From a results perspective, the business delivered both strong sales growth and margin expansion in all three markets, further validating the transformation agenda is on track. We continued to focus on enhancing our digital business which pleasingly exceeded expectations in its outperformance of FY 2020 increasing by 53% and delivering yet another year of record digital sales. Our reinvigorated retail leadership demonstrated their commitment to further embedding our retail fundamentals, which saw increases in all key metrics. Average transaction value items per sale and conversion were all up. Our Brilliance by Michael Hill loyalty program went from strength to strength, now with over 900,000 members. The team also worked tirelessly to roll out additional omnichannel offerings including ship from store click and reserve and virtual selling and I'll elaborate further on our progress on these initiatives during the strategy update shortly.
It should be noted our transformation agenda touches every single aspect of our business and I couldn't be happier with how the team is working together to deliver common goals as we further strengthen and elevate the Michael Hill brand. This outstanding result is the culmination of over two years of hard work building and executing our strategy best evidenced by eight of the last nine quarters of comparative sales growth together with sustained margin expansion. Now moving onto strategy. As a reminder, our transformational initiatives are underpinned by seven strategic pillars which we are focused on delivering sales growth and margin expansion driving efficiencies across the business elevating the Michael Hill brand and enabling a true omnichannel customer experience.
The elevation of the Michael Hill brand is definitely gaining traction as it continues to evolve into a modern differentiated omnichannel jewelry brand transitioning our messaging from discount-led promotions to quality and aspirational brand-led campaigns is key to enticing a broader customer base while generating higher average transaction value and margin growth. A great example of our brand focus is our new Christmas campaign which has just been launched across all three markets.
Looking from windows above. Looks like a story of love. Can you hear me? Came back only yesterday, moving farther away, watching you. All I needed for another day. All I ever knew: only you. Sometimes when I think of you, when it's only a game. I need you. Listen to the words that you say. It's getting harder to stay.

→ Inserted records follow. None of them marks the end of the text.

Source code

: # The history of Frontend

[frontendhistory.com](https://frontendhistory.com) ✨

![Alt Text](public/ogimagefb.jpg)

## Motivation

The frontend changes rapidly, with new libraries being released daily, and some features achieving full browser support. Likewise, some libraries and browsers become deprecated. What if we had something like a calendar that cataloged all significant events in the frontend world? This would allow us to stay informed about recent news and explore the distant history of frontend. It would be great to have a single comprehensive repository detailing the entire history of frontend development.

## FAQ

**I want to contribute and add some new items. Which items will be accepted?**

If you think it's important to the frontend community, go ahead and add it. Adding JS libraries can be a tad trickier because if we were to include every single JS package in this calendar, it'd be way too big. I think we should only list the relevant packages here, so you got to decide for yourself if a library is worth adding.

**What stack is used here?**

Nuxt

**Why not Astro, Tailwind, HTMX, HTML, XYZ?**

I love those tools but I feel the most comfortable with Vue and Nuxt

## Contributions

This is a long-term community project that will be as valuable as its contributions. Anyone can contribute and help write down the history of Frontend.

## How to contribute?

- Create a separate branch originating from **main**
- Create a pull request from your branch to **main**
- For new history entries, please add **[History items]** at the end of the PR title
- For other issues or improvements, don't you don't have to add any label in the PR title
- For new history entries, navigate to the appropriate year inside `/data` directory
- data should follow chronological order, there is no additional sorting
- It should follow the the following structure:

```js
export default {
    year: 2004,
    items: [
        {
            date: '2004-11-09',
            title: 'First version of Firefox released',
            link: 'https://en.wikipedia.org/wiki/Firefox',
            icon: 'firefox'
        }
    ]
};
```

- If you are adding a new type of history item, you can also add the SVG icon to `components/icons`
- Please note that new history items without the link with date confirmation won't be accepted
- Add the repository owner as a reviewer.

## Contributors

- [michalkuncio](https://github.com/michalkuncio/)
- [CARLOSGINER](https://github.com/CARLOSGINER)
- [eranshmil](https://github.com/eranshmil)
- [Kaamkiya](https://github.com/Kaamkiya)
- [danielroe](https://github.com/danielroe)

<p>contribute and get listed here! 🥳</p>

I certainly hope that doesn't leave a dry eye in the house. I certainly get very emotional watching that wonderful piece of content. Our messaging will continue to highlight our reinvigorated Australian manufacturing division, with an emphasis on craftsmanship and local artisans. Our customer-facing messaging will be further enhanced by data and insights from our customer segmentation and personalization programs. Digital is at the forefront of our transformation, with an emphasis on customer experience, product offering, and fulfillment. Following another year of exceptional growth, investment in our highest profit margin channel continues to focus on incremental traffic, higher conversion rates, and increased transaction value. The digital business achieved record sales of NZD 35 million and is now 6.3% of total sales. During the year, we also saw the launch of our pure play demi-fine brand Medley.

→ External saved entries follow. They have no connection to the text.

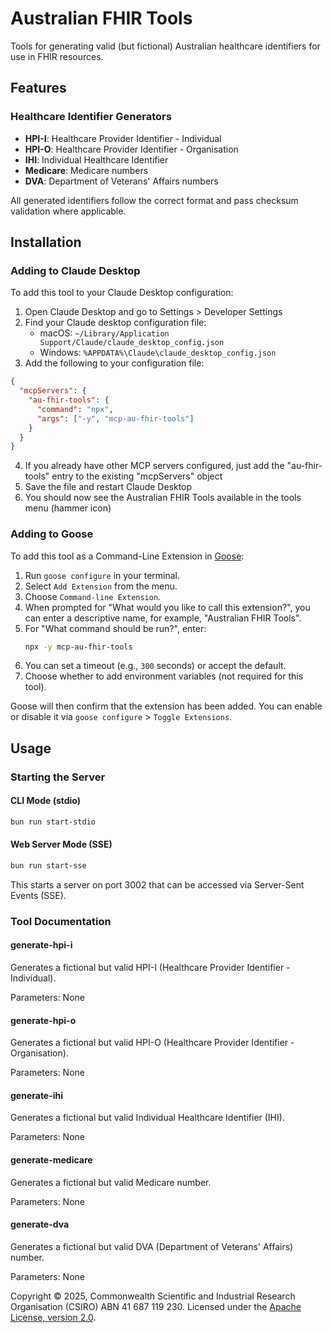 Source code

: # Australian FHIR Tools

Tools for generating valid (but fictional) Australian healthcare identifiers for
use in FHIR resources.

## Features

### Healthcare Identifier Generators

- **HPI-I**: Healthcare Provider Identifier - Individual
- **HPI-O**: Healthcare Provider Identifier - Organisation
- **IHI**: Individual Healthcare Identifier
- **Medicare**: Medicare numbers
- **DVA**: Department of Veterans' Affairs numbers

All generated identifiers follow the correct format and pass checksum validation
where applicable.

## Installation

### Adding to Claude Desktop

To add this tool to your Claude Desktop configuration:

1. Open Claude Desktop and go to Settings > Developer Settings
2. Find your Claude desktop configuration file:
   - macOS: `~/Library/Application Support/Claude/claude_desktop_config.json`
   - Windows: `%APPDATA%\Claude\claude_desktop_config.json`
3. Add the following to your configuration file:

```json
{
  "mcpServers": {
    "au-fhir-tools": {
      "command": "npx",
      "args": ["-y", "mcp-au-fhir-tools"]
    }
  }
}
```

4. If you already have other MCP servers configured, just add the
   "au-fhir-tools" entry to the existing "mcpServers" object
5. Save the file and restart Claude Desktop
6. You should now see the Australian FHIR Tools available in the tools menu
   (hammer icon)

### Adding to Goose

To add this tool as a Command-Line Extension in
[Goose](https://block.github.io/goose/):

1.  Run `goose configure` in your terminal.
2.  Select `Add Extension` from the menu.
3.  Choose `Command-line Extension`.
4.  When prompted for "What would you like to call this extension?", you can
    enter a descriptive name, for example, "Australian FHIR Tools".
5.  For "What command should be run?", enter:
    ```bash
    npx -y mcp-au-fhir-tools
    ```
6.  You can set a timeout (e.g., `300` seconds) or accept the default.
7.  Choose whether to add environment variables (not required for this tool).

Goose will then confirm that the extension has been added. You can enable or
disable it via `goose configure` > `Toggle Extensions`.

## Usage

### Starting the Server

#### CLI Mode (stdio)

```bash
bun run start-stdio
```

#### Web Server Mode (SSE)

```bash
bun run start-sse
```

This starts a server on port 3002 that can be accessed via Server-Sent Events
(SSE).

### Tool Documentation

#### generate-hpi-i

Generates a fictional but valid HPI-I (Healthcare Provider Identifier -
Individual).

Parameters: None

#### generate-hpi-o

Generates a fictional but valid HPI-O (Healthcare Provider Identifier -
Organisation).

Parameters: None

#### generate-ihi

Generates a fictional but valid Individual Healthcare Identifier (IHI).

Parameters: None

#### generate-medicare

Generates a fictional but valid Medicare number.

Parameters: None

#### generate-dva

Generates a fictional but valid DVA (Department of Veterans' Affairs) number.

Parameters: None

Copyright © 2025, Commonwealth Scientific and Industrial Research Organisation
(CSIRO) ABN 41 687 119 230. Licensed under the
[Apache License, version 2.0](https://www.apache.org/licenses/LICENSE-2.0).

Our early foray into third-party digital channels has provided the confidence to develop an integrated marketplace solution that will be rolled out in the first half of FY 2022. Looking further afield, we have identified opportunities to explore more digital channels and new markets. Our digital business is well-placed with continual growth underpinned by omnichannel offerings, coupled with an elevated focus on conversion rate optimization. To support our strategic roadmap and further advance our digital transformation, I'm delighted to announce the appointment of Keith Louie as our first ever Chief Digital Officer. Keith brings with him a wealth of retail experience, e-commerce leadership, and digital strategy to the Michael Hill business. His appointment, alongside the recent arrivals of Amy Sznicer, Chief Retail Officer, and Jo Feeney, Chief Marketing Officer, adds significant expertise to our already high caliber leadership team.

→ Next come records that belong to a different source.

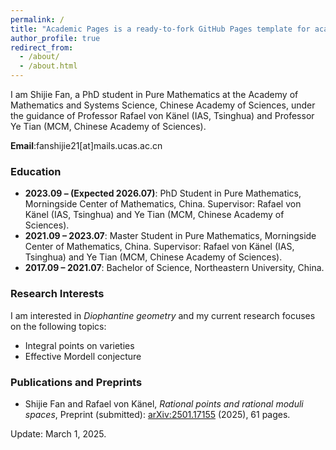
 ```yaml
---
permalink: /
title: "Academic Pages is a ready-to-fork GitHub Pages template for academic personal websites"
author_profile: true
redirect_from: 
  - /about/
  - /about.html
---
```




I am Shijie Fan, a PhD student in Pure Mathematics at the Academy of Mathematics and Systems Science, Chinese Academy of Sciences, under the guidance of Professor Rafael von K&auml;nel (IAS, Tsinghua) and Professor Ye Tian (MCM, Chinese Academy of Sciences).

**Email**:fanshijie21[at]mails.ucas.ac.cn

### Education

- **2023.09 – (Expected 2026.07)**: PhD Student in Pure Mathematics, Morningside Center of Mathematics, China. Supervisor: Rafael von K&auml;nel (IAS, Tsinghua) and Ye Tian (MCM, Chinese Academy of Sciences).
- **2021.09 – 2023.07**: Master Student in Pure Mathematics, Morningside Center of Mathematics, China. Supervisor: Rafael von K&auml;nel (IAS, Tsinghua) and Ye Tian (MCM, Chinese Academy of Sciences).  
- **2017.09 – 2021.07**: Bachelor of Science, Northeastern University, China. 

### Research Interests

I am interested in *Diophantine geometry* and my current research focuses on the following topics:

- Integral points on varieties  
- Effective Mordell conjecture  


### Publications and Preprints

- Shijie Fan and Rafael von K&auml;nel, *Rational points and rational moduli spaces*, Preprint (submitted): [arXiv:2501.17155](https://arxiv.org/abs/2501.17155) (2025), 61 pages.




Update: March 1, 2025.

With a portfolio of 285 stores across three countries, bricks and mortar retail is at the core of the Michael Hill business. Our retail fundamental strategy is focused on driving increased sales, higher margins, lower costs, and a modern, differentiated customer experience, all underpinned by our new retail incentive scheme. In addition, roster optimization, visual excellence, and increased training continue to be areas of focus for our retail leadership team. The key retail metrics of average transaction value, items per sale, and conversion all increased in all markets in FY 2021 and will continue to be key areas of focus. The rollout of our new enterprise resource planning platform early in FY 2021 was the enabler for omnichannel at Michael Hill. Across the year, we successfully tested and trialed virtual selling, click and reserve, and ship from store.
Pleasingly, ship from store has delivered many cost and customer experience benefits. While click and reserve has contributed sizable incremental sales and in-store upselling opportunities. Having already seen the average transaction value benefits in trialing these new customer channels, these initiatives, together with in-store appointment scheduling through our digital channels, will now be progressively rolled out across our global network. Further connecting our physical and digital businesses, we have just launched click and collect in time for Christmas 2021, delivering incremental sales and an enhanced customer experience. While the Brilliance by Michael Hill loyalty program is only two years old, it has already grown to over 900,000 members. To date, member acquisition has been our priority, and while this will continue to be a key focus, the business is now turning its attention to activation and retention.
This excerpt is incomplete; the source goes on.